◆ **Data in this exercise**:
******************************

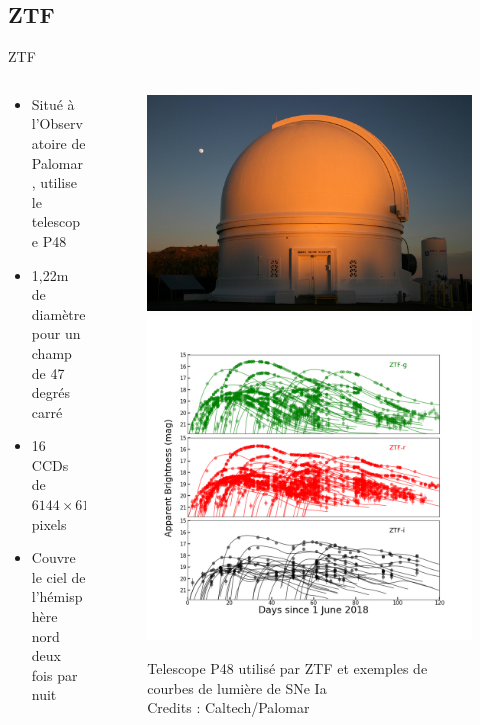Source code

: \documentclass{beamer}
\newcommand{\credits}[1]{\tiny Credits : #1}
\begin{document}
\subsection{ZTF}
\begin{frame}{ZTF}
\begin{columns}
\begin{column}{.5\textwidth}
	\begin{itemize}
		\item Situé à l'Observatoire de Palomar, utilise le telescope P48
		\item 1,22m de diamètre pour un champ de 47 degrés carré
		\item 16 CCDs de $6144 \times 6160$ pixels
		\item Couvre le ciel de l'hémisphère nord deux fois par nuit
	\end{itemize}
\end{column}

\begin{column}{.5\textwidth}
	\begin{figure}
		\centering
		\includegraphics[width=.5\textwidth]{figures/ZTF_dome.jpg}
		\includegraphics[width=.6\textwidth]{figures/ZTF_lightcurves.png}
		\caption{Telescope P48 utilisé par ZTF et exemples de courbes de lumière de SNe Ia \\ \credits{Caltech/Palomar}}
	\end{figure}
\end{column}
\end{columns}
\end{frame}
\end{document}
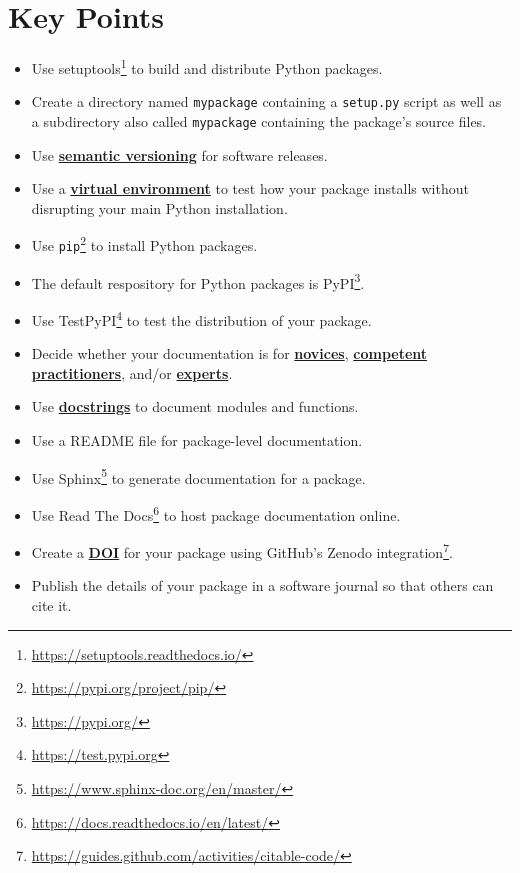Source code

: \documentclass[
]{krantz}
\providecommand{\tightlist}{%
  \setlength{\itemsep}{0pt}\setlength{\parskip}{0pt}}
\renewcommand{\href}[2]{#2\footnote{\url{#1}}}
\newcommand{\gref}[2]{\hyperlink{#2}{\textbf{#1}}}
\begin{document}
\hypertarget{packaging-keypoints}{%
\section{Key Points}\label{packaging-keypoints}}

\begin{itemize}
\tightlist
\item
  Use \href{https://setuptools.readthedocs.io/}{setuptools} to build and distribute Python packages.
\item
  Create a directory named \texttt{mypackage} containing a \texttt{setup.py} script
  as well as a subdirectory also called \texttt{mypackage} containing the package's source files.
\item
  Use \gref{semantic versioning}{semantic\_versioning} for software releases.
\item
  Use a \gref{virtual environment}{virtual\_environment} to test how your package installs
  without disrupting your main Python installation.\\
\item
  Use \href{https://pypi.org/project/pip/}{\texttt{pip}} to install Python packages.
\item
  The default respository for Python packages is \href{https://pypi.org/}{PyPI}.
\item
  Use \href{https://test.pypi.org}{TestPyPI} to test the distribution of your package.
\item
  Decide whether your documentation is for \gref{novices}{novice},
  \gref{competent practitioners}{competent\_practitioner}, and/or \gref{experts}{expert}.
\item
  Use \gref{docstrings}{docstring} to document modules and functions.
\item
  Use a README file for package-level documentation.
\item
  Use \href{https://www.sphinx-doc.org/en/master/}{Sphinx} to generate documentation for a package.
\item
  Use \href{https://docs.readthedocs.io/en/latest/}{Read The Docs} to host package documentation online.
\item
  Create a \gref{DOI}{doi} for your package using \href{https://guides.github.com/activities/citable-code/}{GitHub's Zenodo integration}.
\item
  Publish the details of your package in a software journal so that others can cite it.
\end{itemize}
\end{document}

******************************

◆ **Exercise requirements**: The data is to be returned exactly as it stands, pictures aside.

◆ **Answer section**:
Source code

: \documentclass{beamer}
\newcommand{\credits}[1]{\tiny Credits : #1}
\begin{document}
\subsection{ZTF}
\begin{frame}{ZTF}
\begin{columns}
\begin{column}{.5\textwidth}
	\begin{itemize}
		\item Situé à l'Observatoire de Palomar, utilise le telescope P48
		\item 1,22m de diamètre pour un champ de 47 degrés carré
		\item 16 CCDs de $6144 \times 6160$ pixels
		\item Couvre le ciel de l'hémisphère nord deux fois par nuit
	\end{itemize}
\end{column}

\begin{column}{.5\textwidth}
	\begin{figure}
		\centering
		\includegraphics[width=.5\textwidth]{figures/ZTF_dome.jpg}
		\includegraphics[width=.6\textwidth]{figures/ZTF_lightcurves.png}
		\caption{Telescope P48 utilisé par ZTF et exemples de courbes de lumière de SNe Ia \\ \credits{Caltech/Palomar}}
	\end{figure}
\end{column}
\end{columns}
\end{frame}
\end{document}
Source code

: \documentclass[
]{krantz}
\providecommand{\tightlist}{%
  \setlength{\itemsep}{0pt}\setlength{\parskip}{0pt}}
\renewcommand{\href}[2]{#2\footnote{\url{#1}}}
\newcommand{\gref}[2]{\hyperlink{#2}{\textbf{#1}}}
\begin{document}
\hypertarget{packaging-keypoints}{%
\section{Key Points}\label{packaging-keypoints}}

\begin{itemize}
\tightlist
\item
  Use \href{https://setuptools.readthedocs.io/}{setuptools} to build and distribute Python packages.
\item
  Create a directory named \texttt{mypackage} containing a \texttt{setup.py} script
  as well as a subdirectory also called \texttt{mypackage} containing the package's source files.
\item
  Use \gref{semantic versioning}{semantic\_versioning} for software releases.
\item
  Use a \gref{virtual environment}{virtual\_environment} to test how your package installs
  without disrupting your main Python installation.\\
\item
  Use \href{https://pypi.org/project/pip/}{\texttt{pip}} to install Python packages.
\item
  The default respository for Python packages is \href{https://pypi.org/}{PyPI}.
\item
  Use \href{https://test.pypi.org}{TestPyPI} to test the distribution of your package.
\item
  Decide whether your documentation is for \gref{novices}{novice},
  \gref{competent practitioners}{competent\_practitioner}, and/or \gref{experts}{expert}.
\item
  Use \gref{docstrings}{docstring} to document modules and functions.
\item
  Use a README file for package-level documentation.
\item
  Use \href{https://www.sphinx-doc.org/en/master/}{Sphinx} to generate documentation for a package.
\item
  Use \href{https://docs.readthedocs.io/en/latest/}{Read The Docs} to host package documentation online.
\item
  Create a \gref{DOI}{doi} for your package using \href{https://guides.github.com/activities/citable-code/}{GitHub's Zenodo integration}.
\item
  Publish the details of your package in a software journal so that others can cite it.
\end{itemize}
\end{document}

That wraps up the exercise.